Statistics Canada figures indicate that royalties are low by historic standards. In the late 1970s, Alberta's royalties (net of incentive credits) consistently exceeded 30 per cent of the marketable value of conventional oil and gas production.
In 2007, surging commodity prices were again creating windfall profits for oil companies. However, Alberta's royalties collected only 15 per cent of the value produced.
Had the provincial government instead collected 30 per cent, its royalties from conventional oil and gas would have been $8-billion higher that year. By comparison, Alberta's Royalty Review Panel proposed in 2007 to collect just $2-billion more by charging higher rates at higher prices.

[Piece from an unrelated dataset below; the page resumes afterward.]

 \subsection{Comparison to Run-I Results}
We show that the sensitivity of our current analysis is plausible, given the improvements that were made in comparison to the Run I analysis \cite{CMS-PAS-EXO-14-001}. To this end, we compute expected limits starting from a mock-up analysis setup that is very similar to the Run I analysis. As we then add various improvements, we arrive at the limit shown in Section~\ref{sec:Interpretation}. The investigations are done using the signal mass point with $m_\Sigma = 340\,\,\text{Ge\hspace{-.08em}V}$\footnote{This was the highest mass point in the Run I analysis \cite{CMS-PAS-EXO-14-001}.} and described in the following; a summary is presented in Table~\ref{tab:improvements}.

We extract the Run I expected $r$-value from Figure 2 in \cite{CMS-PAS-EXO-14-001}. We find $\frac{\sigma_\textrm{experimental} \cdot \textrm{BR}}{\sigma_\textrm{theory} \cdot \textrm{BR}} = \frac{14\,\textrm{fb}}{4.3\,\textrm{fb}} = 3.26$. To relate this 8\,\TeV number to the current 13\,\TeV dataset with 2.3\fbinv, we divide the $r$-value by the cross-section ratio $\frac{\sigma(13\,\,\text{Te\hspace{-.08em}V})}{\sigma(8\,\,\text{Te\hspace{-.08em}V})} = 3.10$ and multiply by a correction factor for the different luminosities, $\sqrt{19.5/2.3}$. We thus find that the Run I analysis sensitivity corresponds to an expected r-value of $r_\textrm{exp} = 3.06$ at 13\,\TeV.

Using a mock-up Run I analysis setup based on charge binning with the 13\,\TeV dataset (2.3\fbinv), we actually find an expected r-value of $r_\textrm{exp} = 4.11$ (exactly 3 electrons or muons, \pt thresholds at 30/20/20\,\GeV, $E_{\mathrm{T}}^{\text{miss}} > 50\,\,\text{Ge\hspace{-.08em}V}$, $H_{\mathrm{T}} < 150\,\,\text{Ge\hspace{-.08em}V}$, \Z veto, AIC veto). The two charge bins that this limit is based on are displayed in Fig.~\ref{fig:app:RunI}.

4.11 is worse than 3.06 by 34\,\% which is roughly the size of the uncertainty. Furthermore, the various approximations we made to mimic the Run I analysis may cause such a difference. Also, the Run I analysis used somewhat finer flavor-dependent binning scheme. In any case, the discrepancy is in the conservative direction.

This modest recommendation prompted howls of protest from industry and the government implemented only a scaled-down version in 2009. Under relentless industry pressure, the government is now rolling back that small increase.
This rollback is justified by claims that royalties are currently higher in Alberta than in the United States, British Columbia, and my home province of Saskatchewan. However, the competitiveness review examined only 10 American states.
Its comparison did not include two of the largest oil-producing states: Alaska and California. Both have higher royalties than Alberta.
Within Canada, Alberta's regime charges about the same rates as British Columbia and Saskatchewan when oil and gas prices are low. Alberta's higher royalties kick in only when prices (and hence profits) are high.
The government's report, Energizing Investment, presents only one numeric example of higher royalties in Alberta: "at a price of $120.00 per barrel, Alberta's maximum rate on conventional oil is 49 per cent while the rate is 18 per cent for British Columbia and 19 per cent for Saskatchewan."
Given that oil companies were profitable when the price was $20 per barrel less than a decade ago, they would be hugely profitable if the price returns to $120. At that price, industry would invest in all available oil reservoirs in all three provinces.
Alberta's royalties would not be too high. Rather, the governments of British Columbia and Saskatchewan would simply be leaving money on the table.
Why do these provinces have lower royalties? For years before Alberta raised royalties modestly in 2009, British Columbia and Saskatchewan lowered theirs to compete with it for investment.
Alberta sets the standard because it produces three-quarters of Canada's natural gas and more conventional oil than any other province. When it cuts royalties, other provinces feel pressure to follow suit.
Therefore, cutting Alberta's royalties to gain a competitive edge is self-defeating. On the other hand, if Alberta maintained its higher royalty rates at higher prices, British Columbia and Saskatchewan would be more likely to match these higher royalties as commodity prices rise.
Ultimately, the amount of industry investment in each province will be determined by the extent of its fossil-fuel reserves. The temptation for each province is to attract more investment in the short term by cutting royalties. But if all provinces pursue this strategy, none gain a competitive advantage and all lose revenue.
Canadians would be well served by an inter-provincial agreement to charge higher royalties for the depletion of our non-renewable resources. As the largest oil and gas producer, Alberta is best placed to show leadership. A good first step would be to cancel the recently announced royalty cuts.
Erin Weir is an economist with the United Steelworkers union.